◆ Exercise instructions
Only one portion of the data is to be written out: from the line bearing "de criptografia que" through the line bearing "<h3>Extras:</h3>". Write it exactly as it appears.

◆ Records provided
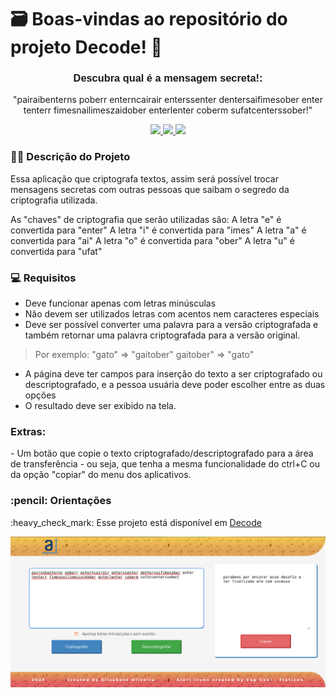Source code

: # 🗃️ Boas-vindas ao repositório do projeto Decode! 🌟


<h3 align="center" style="font-weight: 900; font-family: Arial, sans-serif;"> Descubra qual é a mensagem secreta!: </h3>

<p align="center">
"pairaibenterns poberr enterncairair enterssenter dentersaifimesober enter tenterr fimesnailimeszaidober enterlenter coberm sufatcenterssober!" </p>

<p align="center">
     <a alt="JavaScript" href="https://www.javascript.com/" target="_blank">
        <img src="https://img.shields.io/badge/JavaScript-F0DB4F?style=for-the-badge&logo=javascript&logoColor=323330" />
    </a>
     <a alt="HTML" href="https://html.spec.whatwg.org/dev/" target="_blank">
        <img src="https://img.shields.io/badge/HTML5-E34c26?style=for-the-badge&logo=html5&logoColor=white" />
    </a>
    <a alt="CSS" href="https://html.spec.whatwg.org/dev/" target="_blank">
        <img src="https://img.shields.io/badge/CSS3-2965f1?style=for-the-badge&logo=css3&logoColor=white" />
    </a>
</p>

<h3>🧑‍💻 Descrição do Projeto</h3>

Essa aplicação que criptografa textos, assim será possível trocar mensagens secretas com outras pessoas que saibam o segredo da criptografia utilizada.

As "chaves" de criptografia que serão utilizadas são:
A letra "e" é convertida para "enter"
A letra "i" é convertida para "imes"
A letra "a" é convertida para "ai"
A letra "o" é convertida para "ober"
A letra "u" é convertida para "ufat"

<h3>💻 Requisitos</h3>

- Deve funcionar apenas com letras minúsculas
- Não devem ser utilizados letras com acentos nem caracteres especiais
- Deve ser possível converter uma palavra para a versão criptografada e também retornar uma palavra criptografada para a versão original. 

> Por exemplo:
> "gato" => "gaitober"
> gaitober" => "gato"

- A página deve ter campos para inserção do texto a ser criptografado ou descriptografado, e a pessoa usuária deve poder escolher entre as duas opções
- O resultado deve ser exibido na tela.

<h3>Extras:</h3>
- Um botão que copie o texto criptografado/descriptografado para a área de transferência - ou seja, que tenha a mesma funcionalidade do ctrl+C ou da opção "copiar" do menu dos aplicativos.     

<h3> :pencil: Orientações </h3>

<p> :heavy_check_mark: Esse projeto está disponível em <a alt="Link para aplicação" href="https://elisabete-mo.github.io/js-decode/" target="_blank">Decode</a> </p>
<a alt="Link para aplicação" href="https://elisabete-mo.github.io/js-decode/" target="_blank"><img src="./images/decode_app.jpeg" alt="Imagem da tela principal da aplicação"></a>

◆ Result
As "chaves" de criptografia que serão utilizadas são:
A letra "e" é convertida para "enter"
A letra "i" é convertida para "imes"
A letra "a" é convertida para "ai"
A letra "o" é convertida para "ober"
A letra "u" é convertida para "ufat"

<h3>💻 Requisitos</h3>

- Deve funcionar apenas com letras minúsculas
- Não devem ser utilizados letras com acentos nem caracteres especiais
- Deve ser possível converter uma palavra para a versão criptografada e também retornar uma palavra criptografada para a versão original. 

> Por exemplo:
> "gato" => "gaitober"
> gaitober" => "gato"

- A página deve ter campos para inserção do texto a ser criptografado ou descriptografado, e a pessoa usuária deve poder escolher entre as duas opções
- O resultado deve ser exibido na tela.

<h3>Extras:</h3>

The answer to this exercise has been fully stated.